Assemblée nationale ( 12 ème législ.) : 230 , 256 à 261 et T.A. 37

Sénat
: 67 (2002-2003)


Lois de finances .

INTRODUCTION

Mesdames, Messieurs,

En octobre 2002, la francophonie avait rendez-vous avec l'histoire, à Beyrouth, à l'occasion du IX e Sommet des chefs d'Etat et de gouvernement ayant le français en partage.

C'était l'occasion de mesurer la place que les nouveaux dirigeants français, issus des élections du printemps accordent à la francophonie.

On se souvient encore que le précédent chef de gouvernement, M. Jospin, n'avait pas d'entrée de jeu nommé un ministre chargé de la francophonie.

Fort heureusement, il en a été différemment cette fois.

Dans son discours d'investiture, le Premier ministre, M. Jean-Pierre Raffarin a indiqué que la francophonie ferait partie de notre action internationale, ajoutant que « La Marseillaise, le drapeau, la langue font partie de ce patrimoine auquel nous sommes attachés ».

La déclaration est sans doute lapidaire. Elle a néanmoins le mérite d'avoir été prononcée.

Cet engagement a été confirmé par le choix fait à l'occasion de la composition du gouvernement. M.  Pierre-André Wiltzer est connu pour être un militant de longue date de la francophonie. Longtemps président du groupe d'Amitié France-Québec de l'Assemblée nationale, président de la commission des affaires politiques de l'Assemblée parlementaire de la francophonie, dont il a présidé aussi la section française, il a montré depuis des années son engagement au service de cette grande idée.

Mais, comme son prédécesseur, il est ministre délégué auprès du ministre des affaires étrangères chargé de la francophonie et de la coopération.

Est-il bien raisonnable de rassembler ainsi deux responsabilités dont l'aire géographique est très différente, alors même que l'Afrique, traversée de graves crises économiques et politiques, a besoin qu'on lui consacre beaucoup de soin et que, à juste titre, le président de la République et le gouvernement entendent faire de l'aide au développement une priorité de leur action.

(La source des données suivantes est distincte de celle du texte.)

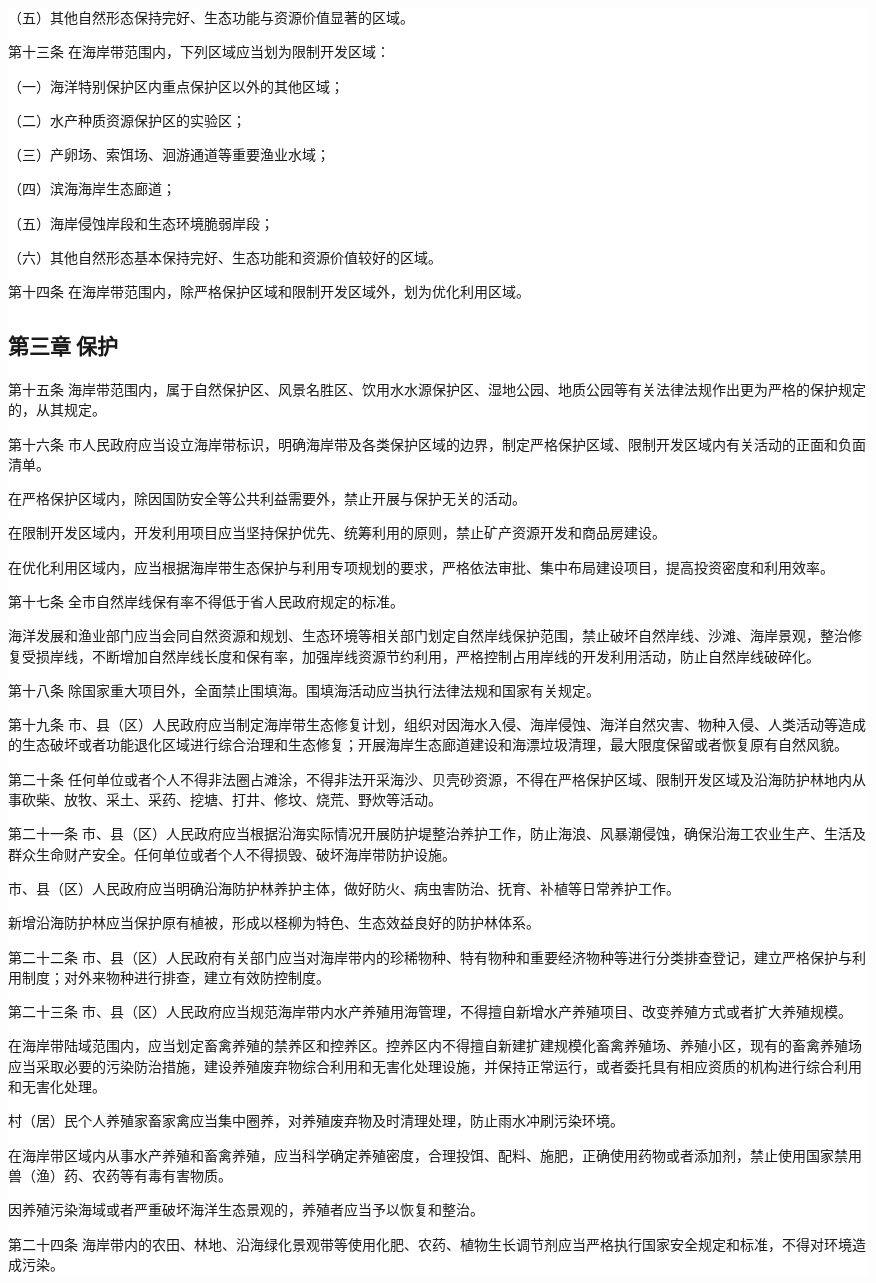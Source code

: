 （五）其他自然形态保持完好、生态功能与资源价值显著的区域。

第十三条 在海岸带范围内，下列区域应当划为限制开发区域：

（一）海洋特别保护区内重点保护区以外的其他区域；

（二）水产种质资源保护区的实验区；

（三）产卵场、索饵场、洄游通道等重要渔业水域；

（四）滨海海岸生态廊道；

（五）海岸侵蚀岸段和生态环境脆弱岸段；

（六）其他自然形态基本保持完好、生态功能和资源价值较好的区域。

第十四条 在海岸带范围内，除严格保护区域和限制开发区域外，划为优化利用区域。

## 第三章  保护

第十五条 海岸带范围内，属于自然保护区、风景名胜区、饮用水水源保护区、湿地公园、地质公园等有关法律法规作出更为严格的保护规定的，从其规定。

第十六条 市人民政府应当设立海岸带标识，明确海岸带及各类保护区域的边界，制定严格保护区域、限制开发区域内有关活动的正面和负面清单。

在严格保护区域内，除因国防安全等公共利益需要外，禁止开展与保护无关的活动。

在限制开发区域内，开发利用项目应当坚持保护优先、统筹利用的原则，禁止矿产资源开发和商品房建设。

在优化利用区域内，应当根据海岸带生态保护与利用专项规划的要求，严格依法审批、集中布局建设项目，提高投资密度和利用效率。

第十七条 全市自然岸线保有率不得低于省人民政府规定的标准。

海洋发展和渔业部门应当会同自然资源和规划、生态环境等相关部门划定自然岸线保护范围，禁止破坏自然岸线、沙滩、海岸景观，整治修复受损岸线，不断增加自然岸线长度和保有率，加强岸线资源节约利用，严格控制占用岸线的开发利用活动，防止自然岸线破碎化。

第十八条 除国家重大项目外，全面禁止围填海。围填海活动应当执行法律法规和国家有关规定。

第十九条 市、县（区）人民政府应当制定海岸带生态修复计划，组织对因海水入侵、海岸侵蚀、海洋自然灾害、物种入侵、人类活动等造成的生态破坏或者功能退化区域进行综合治理和生态修复；开展海岸生态廊道建设和海漂垃圾清理，最大限度保留或者恢复原有自然风貌。

第二十条 任何单位或者个人不得非法圈占滩涂，不得非法开采海沙、贝壳砂资源，不得在严格保护区域、限制开发区域及沿海防护林地内从事砍柴、放牧、采土、采药、挖塘、打井、修坟、烧荒、野炊等活动。

第二十一条 市、县（区）人民政府应当根据沿海实际情况开展防护堤整治养护工作，防止海浪、风暴潮侵蚀，确保沿海工农业生产、生活及群众生命财产安全。任何单位或者个人不得损毁、破坏海岸带防护设施。

市、县（区）人民政府应当明确沿海防护林养护主体，做好防火、病虫害防治、抚育、补植等日常养护工作。

新增沿海防护林应当保护原有植被，形成以柽柳为特色、生态效益良好的防护林体系。

第二十二条 市、县（区）人民政府有关部门应当对海岸带内的珍稀物种、特有物种和重要经济物种等进行分类排查登记，建立严格保护与利用制度；对外来物种进行排查，建立有效防控制度。

第二十三条 市、县（区）人民政府应当规范海岸带内水产养殖用海管理，不得擅自新增水产养殖项目、改变养殖方式或者扩大养殖规模。

在海岸带陆域范围内，应当划定畜禽养殖的禁养区和控养区。控养区内不得擅自新建扩建规模化畜禽养殖场、养殖小区，现有的畜禽养殖场应当采取必要的污染防治措施，建设养殖废弃物综合利用和无害化处理设施，并保持正常运行，或者委托具有相应资质的机构进行综合利用和无害化处理。

村（居）民个人养殖家畜家禽应当集中圈养，对养殖废弃物及时清理处理，防止雨水冲刷污染环境。

在海岸带区域内从事水产养殖和畜禽养殖，应当科学确定养殖密度，合理投饵、配料、施肥，正确使用药物或者添加剂，禁止使用国家禁用兽（渔）药、农药等有毒有害物质。

因养殖污染海域或者严重破坏海洋生态景观的，养殖者应当予以恢复和整治。

第二十四条 海岸带内的农田、林地、沿海绿化景观带等使用化肥、农药、植物生长调节剂应当严格执行国家安全规定和标准，不得对环境造成污染。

Il faut redire ici que si nous approuvons le rattachement du ministère en charge de la francophonie aux affaires étrangères, il nous paraîtrait judicieux qu'il soit déchargé de la coopération mais s'occupe aussi des relations culturelles et de l'audiovisuel extérieurs.

Le rendez-vous de Beyrouth

Le sommet de Beyrouth a été un succès.

Il a démontré que, bien loin d'être une préoccupation marginale, un exercice nostalgique au parfum de néo-colonialisme suranné, la francophonie est bien une affirmation politique essentielle.

On ne va pas sans émotion à Beyrouth, la capitale du Liban porte encore les traces d'une longue et atroce guerre civile.

A deux pas de l'hôtel Phoenicia récemment reconstruit se dressent les ruines dissimulées par des bâches du mythique hôtel Saint-Georges. Bien d'autres immeubles sont encore marqués par les impacts de balles.

C'est une ville en état de siège, quadrillée par 8 000 hommes en armes qui a accueilli les 55 délégations gouvernementales.

C'est un pays, le Liban, où les plaies sont encore vives. La veille du sommet, des étudiants protestant contre la présence militaire syrienne ont été violemment dispersés par la police. Et le haut-clergé chrétien maronite mais aussi les dirigeants d'autres églises ou communautés ne cachent pas leur aspirations à plus d'indépendance réelle.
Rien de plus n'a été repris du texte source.